In this locked-down world of prevention, these rules and controls can lead to frustration as the ‘business blocking’ security team is perceived as a choke-point where anything non-standard must be manually approved.
But what about a shift from prevention to detection?
This would mean preventative controls could be relaxed because the security team were more confident in its ability to spot and rapidly respond to attacks as they happened? This confidence could allow the engineering team to spin up an extra service, or download trial software, without having to go through IT first because, should there be any nasty repercussions, these would be picked up and remedial action taken. The result – enabling, not blocking.
Point of Differentiation
Examining this issue in a different light, when was the last time the security team spoke with the sales director? Did they perceive security to be something out of their sphere and just expect it to happen – or worse, to be a straightforward cost center?
The budgetary shift from prevention to detection presents an opportunity for the sales teams to demonstrate to customers that the business is not slow to respond to the changing threat landscape, and is actually proactive in embracing the current thinking in cyber-security. With more and more customers demanding more than just ‘compliance’ in their procurement processes, how this is understood by the commercial teams can enable them to add points of real differentiation from competitors. The result is security is seen not just a cost-center, but a USP.
Return on investment
The last element is how can the business perceive security budget to be value for money, if it is only spent on prevention? If the only measure is what can be prevented, how many attacks get through that can’t be seen – with the bigger risk of how long they persist undetected?

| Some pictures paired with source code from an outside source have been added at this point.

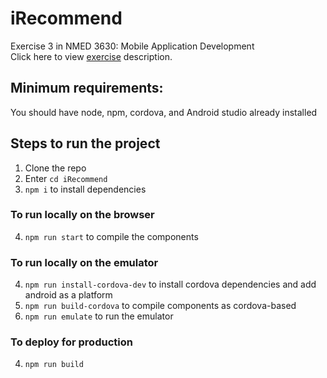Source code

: # iRecommend
Exercise 3 in NMED 3630: Mobile Application Development
<br>
Click here to view [exercise](./docs/MobileApp_Exercise3.pdf) description.

## Minimum requirements:
You should have node, npm, cordova, and Android studio already installed

## Steps to run the project
  1. Clone the repo
  2. Enter `cd iRecommend`
  3. `npm i` to install dependencies
 
 ### To run locally on the browser
  4. `npm run start` to compile the components
 
 ### To run locally on the emulator
  4. `npm run install-cordova-dev` to install cordova dependencies and add android as a platform
  5. `npm run build-cordova` to compile components as cordova-based
  6. `npm run emulate` to run the emulator

### To deploy for production
  4. `npm run build`
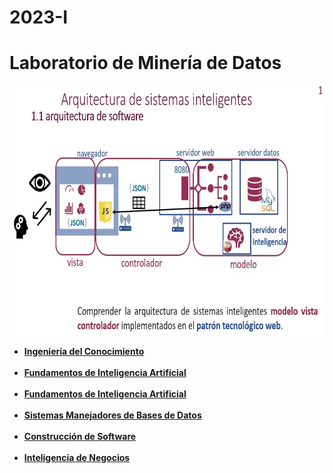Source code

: # 2023-I
<html>	
<body>
<div class="container">
<div class="row align-items-center">
<div class="col-12 align-self-center text-center p-4">
<h1>Laboratorio de Minería de Datos</h1>
<img src="arquitectura.jpg" alt="Trulli" width="600" height="400"><br>
<b><ul> <li> <a href="indexIC.php">Ingeniería del Conocimiento</a><br><br></li>
<li><a href="https://polizona.com/mercado/empresa/indexIC.php">Fundamentos de Inteligencia Artificial</a><br><br></li>
<li><a href="https://polizona.com/mercado/empresa/indexFIA.php">Fundamentos de Inteligencia Artificial</a><br><br></li>
<li><a href="https://polizona.com/mercado/empresa/indexSMBD.php">Sistemas Manejadores de Bases de Datos</a><br><br></li>
<li><a href="https://polizona.com/mercado/empresa/indexCSW.php">Construcción de Software</a><br><br></li>
<li><a href="https://polizona.com/mercado/empresa/indexIN.php">Inteligencia de Negocios</a><br><br></li>
</ul></b>
</body>
</html> 
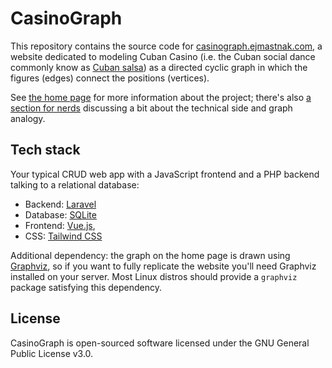 # CasinoGraph

This repository contains the source code for [casinograph.ejmastnak.com](https://casinograph.ejmastnak.com/), a website dedicated to modeling Cuban Casino (i.e. the Cuban social dance commonly know as [Cuban salsa](https://en.wikipedia.org/wiki/Cuban_salsa)) as a directed cyclic graph in which the figures (edges) connect the positions (vertices).

See [the home page](https://casinograph.ejmastnak.com/) for more information about the project; there's also [a section for nerds](https://casinograph.ejmastnak.com/#nerds) discussing a bit about the technical side and graph analogy.

## Tech stack

Your typical CRUD web app with a JavaScript frontend and a PHP backend talking to a relational database:

- Backend: [Laravel](https://laravel.com/)
- Database: [SQLite](https://www.sqlite.org/index.html)
- Frontend: [Vue.js](https://vuejs.org/), 
- CSS: [Tailwind CSS](https://tailwindcss.com/)

Additional dependency: the graph on the home page is drawn using [Graphviz](https://www.graphviz.org/), so if you want to fully replicate the website you'll need Graphviz installed on your server. Most Linux distros should provide a `graphviz` package satisfying this dependency.

## License

CasinoGraph is open-sourced software licensed under the GNU General Public License v3.0.

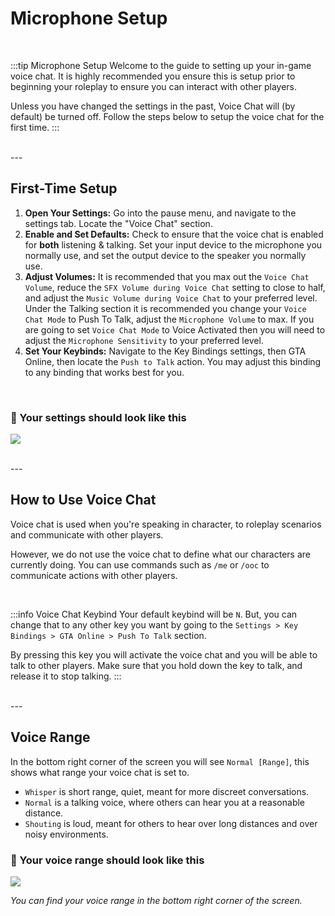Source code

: # Microphone Setup

<br/>

:::tip Microphone Setup
Welcome to the guide to setting up your in-game voice chat. It is highly recommended you ensure this is setup prior to beginning your roleplay to ensure you can interact with other players.

Unless you have changed the settings in the past, Voice Chat will (by default) be turned off. Follow the steps below to setup the voice chat for the first time.
:::

<br/>
---
<br/>

## First-Time Setup

1. **Open Your Settings:** Go into the pause menu, and navigate to the settings tab. Locate the "Voice Chat" section.
2. **Enable and Set Defaults:** Check to ensure that the voice chat is enabled for **both** listening & talking. Set your input device to the microphone you normally use, and set the output device to the speaker you normally use.
3. **Adjust Volumes:** It is recommended that you max out the `Voice Chat Volume`, reduce the `SFX Volume during Voice Chat` setting to close to half, and adjust the `Music Volume during Voice Chat` to your preferred level. Under the Talking section it is recommended you change your `Voice Chat Mode` to Push To Talk, adjust the `Microphone Volume` to max. If you are going to set `Voice Chat Mode` to Voice Activated then you will need to adjust the `Microphone Sensitivity` to your preferred level.
4. **Set Your Keybinds:** Navigate to the Key Bindings settings, then GTA Online, then locate the `Push to Talk` action. You may adjust this binding to any binding that works best for you.

<br/>

### 👀 Your settings should look like this
![](/imgs/voice-chat-settings.png)

<br/>
---
<br/>

## How to Use Voice Chat

Voice chat is used when you're speaking in character, to roleplay scenarios and communicate with other players.<br/>

However, we do not use the voice chat to define what our characters are currently doing. You can use commands such as `/me` or `/ooc` to communicate actions with other players.

<br/>

:::info Voice Chat Keybind
Your default keybind will be `N`. But, you can change that to any other key you want by going to the `Settings > Key Bindings > GTA Online > Push To Talk` section.

By pressing this key you will activate the voice chat and you will be able to talk to other players. Make sure that you hold down the key to talk, and release it to stop talking.
:::

<br/>
---
<br/>

## Voice Range

In the bottom right corner of the screen you will see `Normal [Range]`, this shows what range your voice chat is set to.
- `Whisper` is short range, quiet, meant for more discreet conversations.
- `Normal` is a talking voice, where others can hear you at a reasonable distance.
- `Shouting` is loud, meant for others to hear over long distances and over noisy environments.

### 👀 Your voice range should look like this
![](/imgs/voice-range.png)

*You can find your voice range in the bottom right corner of the screen.*

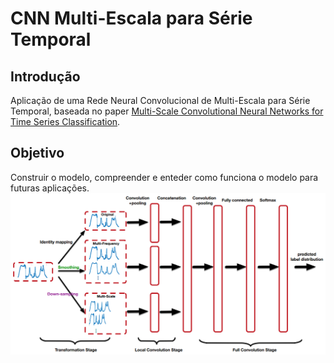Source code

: # CNN Multi-Escala para Série Temporal

## Introdução
Aplicação de uma Rede Neural Convolucional de Multi-Escala para Série Temporal, baseada no paper [Multi-Scale Convolutional Neural Networks for Time Series
Classification](https://arxiv.org/pdf/1603.06995.pdf).

## Objetivo
Construir o modelo, compreender e enteder como funciona o modelo para futuras aplicações.
![Arquitetura da Rede](https://github.com/LucasKido/multi-scale-cnn-ts/blob/main/image/cnn_arch.PNG "Arquitetura da Rede")
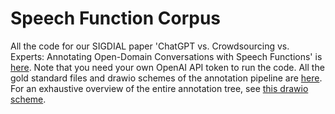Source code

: # Speech Function Corpus

All the code for our SIGDIAL paper 'ChatGPT vs. Crowdsourcing vs. Experts: Annotating Open-Domain
Conversations with Speech Functions' is [here](https://github.com/deeppavlov/sf_corpus/blob/main/sf_corpus_chatgpt_annotation/SF_annotation_ChatGPT.ipynb). Note that you need your own OpenAI API token to run the code. All the gold standard files and drawio schemes of the annotation pipeline are [here](https://github.com/deeppavlov/sf_corpus/tree/main/sf_corpus_chatgpt_annotation/files). For an exhaustive overview of the entire annotation tree, see [this drawio scheme](https://drive.google.com/file/d/1ff9OrRG3ZWyJIJlQIywNmK37yxbfUqfG/view?usp=sharing).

Detection, such as with EDR tools and proactive threat hunting, gives vast visibility across the estate and reveals attacks as they happen across multiple vectors and attack paths. Armed with this knowledge, the appropriate preventative controls can be put in place in-line with proven risk, and the effectiveness of these controls can then be measured and justified over time against a known baseline – applying dynamic expenditure, only when and where needed.
As cyber-security budgets continue to grow, it is essential that perceptions continue to change. The shift from prevention, to detection and response, could be exactly what is needed.